Hyperparameter Tuning and number of epochs

adeperio · September 19, 2019, 1:47am

So far, when tuning my hyperparameters (learning rate, batch size etc), I have been using fit one cycle, training for 3 epochs, and observing my metrics, to determine what might be the best hyperparameters for my models.

Is 3 epochs enough? Would using 1 epoch be sufficient to find the best hyperparameters?

muellerzr · September 19, 2019, 1:48am

Best bet for what I would do is reproduce it and measure for statistical significance.

EG try a baseline, and then see what is statistically significant against the baseline, and then move from there (it could be as little as five runs)

And it would be running until you notice changes. That is how I would dictate “enough”

adeperio · September 19, 2019, 1:56am

When evaluating, I’ve been using a baseline as suggested and comparing other experiments against that.
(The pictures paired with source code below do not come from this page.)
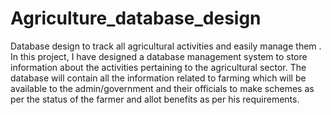 # Agriculture_database_design
Database design to track all agricultural activities and easily manage them . In this project, I have designed a database management system to store information about the activities pertaining to the agricultural sector. The database will contain all the information related to farming which will be available to the admin/government and their officials to make schemes as per the status of the farmer and allot benefits as per his requirements.
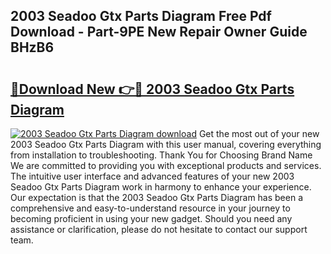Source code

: ## 2003 Seadoo Gtx Parts Diagram Free Pdf Download - Part-9PE New Repair Owner Guide BHzB6

# <h2><a href="http://dfu055d.blite.top/?on=2003+Seadoo+Gtx+Parts+Diagram">🔗Download New 👉🔴 2003 Seadoo Gtx Parts Diagram</a></h2>

[![2003 Seadoo Gtx Parts Diagram download](https://i.imgur.com/lujVjoI.png)](http://dfu055d.blite.top/?on=2003+Seadoo+Gtx+Parts+Diagram)
Get the most out of your new 2003 Seadoo Gtx Parts Diagram with this user manual, covering everything from installation to troubleshooting. Thank You for Choosing Brand Name We are committed to providing you with exceptional products and services. The intuitive user interface and advanced features of your new 2003 Seadoo Gtx Parts Diagram work in harmony to enhance your experience. Our expectation is that the 2003 Seadoo Gtx Parts Diagram has been a comprehensive and easy-to-understand resource in your journey to becoming proficient in using your new gadget. Should you need any assistance or clarification, please do not hesitate to contact our support team.
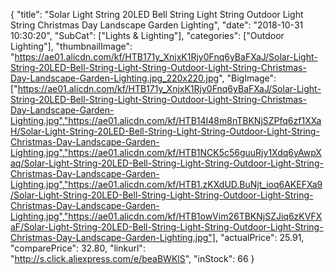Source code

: {
	"title": "Solar Light String 20LED Bell String Light String Outdoor Light String Christmas Day Landscape Garden Lighting",
	"date": "2018-10-31 10:30:20",
	"SubCat": ["Lights & Lighting"],
	"categories": ["Outdoor Lighting"],
	"thumbnailImage": "https://ae01.alicdn.com/kf/HTB171y_XnjxK1Rjy0Fnq6yBaFXaJ/Solar-Light-String-20LED-Bell-String-Light-String-Outdoor-Light-String-Christmas-Day-Landscape-Garden-Lighting.jpg_220x220.jpg",
	"BigImage": ["https://ae01.alicdn.com/kf/HTB171y_XnjxK1Rjy0Fnq6yBaFXaJ/Solar-Light-String-20LED-Bell-String-Light-String-Outdoor-Light-String-Christmas-Day-Landscape-Garden-Lighting.jpg","https://ae01.alicdn.com/kf/HTB14I48m8nTBKNjSZPfq6zf1XXaH/Solar-Light-String-20LED-Bell-String-Light-String-Outdoor-Light-String-Christmas-Day-Landscape-Garden-Lighting.jpg","https://ae01.alicdn.com/kf/HTB1NCK5c56guuRjy1Xdq6yAwpXaq/Solar-Light-String-20LED-Bell-String-Light-String-Outdoor-Light-String-Christmas-Day-Landscape-Garden-Lighting.jpg","https://ae01.alicdn.com/kf/HTB1.zKXdUD.BuNjt_ioq6AKEFXa9/Solar-Light-String-20LED-Bell-String-Light-String-Outdoor-Light-String-Christmas-Day-Landscape-Garden-Lighting.jpg","https://ae01.alicdn.com/kf/HTB1owVim26TBKNjSZJiq6zKVFXaF/Solar-Light-String-20LED-Bell-String-Light-String-Outdoor-Light-String-Christmas-Day-Landscape-Garden-Lighting.jpg"],
	"actualPrice": 25.91,
	"comparePrice": 32.80,
	"linkurl": "http://s.click.aliexpress.com/e/beaBWKlS",
	"inStock": 66
}
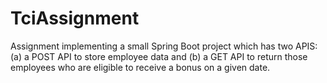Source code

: # TciAssignment
Assignment implementing a small Spring Boot project which has two APIS: (a) a POST API to store employee data and (b) a GET API to return those employees who are eligible to receive a bonus on a given date. 
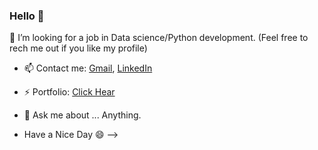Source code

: ### Hello 👋

🤔 I’m looking for a job in Data science/Python development. (Feel free to rech me out if you like my profile)


- 📫 Contact me: [Gmail](nikhilg.1093@gmail.com), [LinkedIn](https://www.linkedin.com/in/nikhil-g-207652165/)

- ⚡ Portfolio: [Click Hear](https://portfolio--nikhil.herokuapp.com/)

- 💬 Ask me about ... Anything.


- Have a Nice Day 😄 
-->
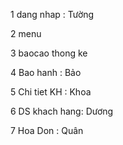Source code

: 

1 dang nhap : Tường


2 menu   

3 baocao thong ke 

4 Bao hanh  : Bảo

5 Chi tiet KH : Khoa

6 DS khach hang: Dương

7 Hoa Don : Quân
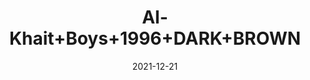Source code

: ---
title: 'Al-Khait+Boys+1996+DARK+BROWN'
date: '2021-12-21' 
metatag: '' 
inventory: '4.0' 
draft: false 
# meta description 
shortDescripton: 'Al-Khait+Boys+1996+DARK+BROWN'
description: 'Boys'
longdescription: ''
featured: False
# product Price
price: '2730.0'
# Product Short Description
shortDescription: 'Al-Khait+Boys+1996+DARK+BROWN'
productID: '8A70F201-6762-EC11-995F-005056B3A416'
type: 'products'
category: 'Boys' 
thumnailproduct: 'https://alkhait.eralive.net/images/products/8A70F201-6762-EC11-995F-005056B3A4161.png' 
images:
  - image: 'images/products/8A70F201-6762-EC11-995F-005056B3A4161.png'  
  - image: 'images/products/8A70F201-6762-EC11-995F-005056B3A4162.png'  
  - image: 'images/products/8A70F201-6762-EC11-995F-005056B3A4163.png'  
---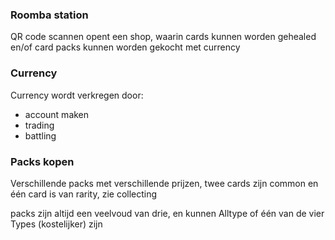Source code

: ### Roomba station
QR code scannen opent een shop, waarin cards kunnen worden gehealed en/of card packs kunnen worden gekocht met currency

### Currency
Currency wordt verkregen door:
- account maken
- trading
- battling

### Packs kopen
Verschillende packs met verschillende prijzen,
twee cards zijn common en één card is van rarity, zie collecting

packs zijn altijd een veelvoud van drie, en kunnen Alltype of één van de vier Types (kostelijker) zijn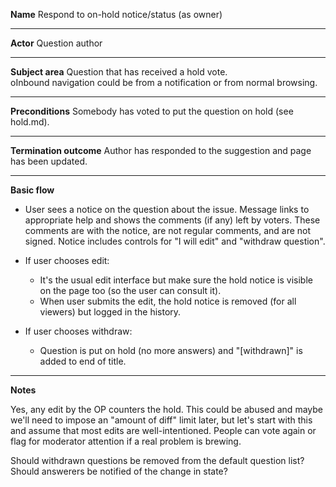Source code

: **Name**
Respond to on-hold notice/status (as owner)

----

**Actor**
Question author

----

**Subject area**
Question that has received a hold vote.  
oInbound navigation could be from a notification or from normal browsing.

----

**Preconditions**
Somebody has voted to put the question on hold (see hold.md).

----

**Termination outcome**
Author has responded to the suggestion and page has been updated.

----

**Basic flow**

- User sees a notice on the question about the issue.  Message links to appropriate help and shows the comments (if any) left by voters.  These comments are with the notice, are not regular comments, and are not signed.  Notice includes controls for "I will edit" and "withdraw question".

- If user chooses edit: 
    - It's the usual edit interface but make sure the hold notice is visible on the page too (so the user can consult it).
    - When user submits the edit, the hold notice is removed (for all viewers) but logged in the history.

- If user chooses withdraw:
    - Question is put on hold (no more answers) and "[withdrawn]" is added to end of title.


----

**Notes**

Yes, any edit by the OP counters the hold.  This could be abused and maybe we'll need to impose an "amount of diff" limit later, but let's start with this and assume that most edits are well-intentioned.  People can vote again or flag for moderator attention if a real problem is brewing.

Should withdrawn questions be removed from the default question list?  
Should answerers be notified of the change in state?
I was hoping though 1 or a low number of epochs would be enough to predict the likely model performance if running for more epochs with the chosen hyperparamaters. But sounds like I will need to watch for a statistically significant change to be certain.

Thank you!

muellerzr · September 19, 2019, 1:58am

No problem It also depends on the problem. EG image classification 5 would be enough depending (look at the ImageWoof experiments) but if it’s tabular it could need less (2-3)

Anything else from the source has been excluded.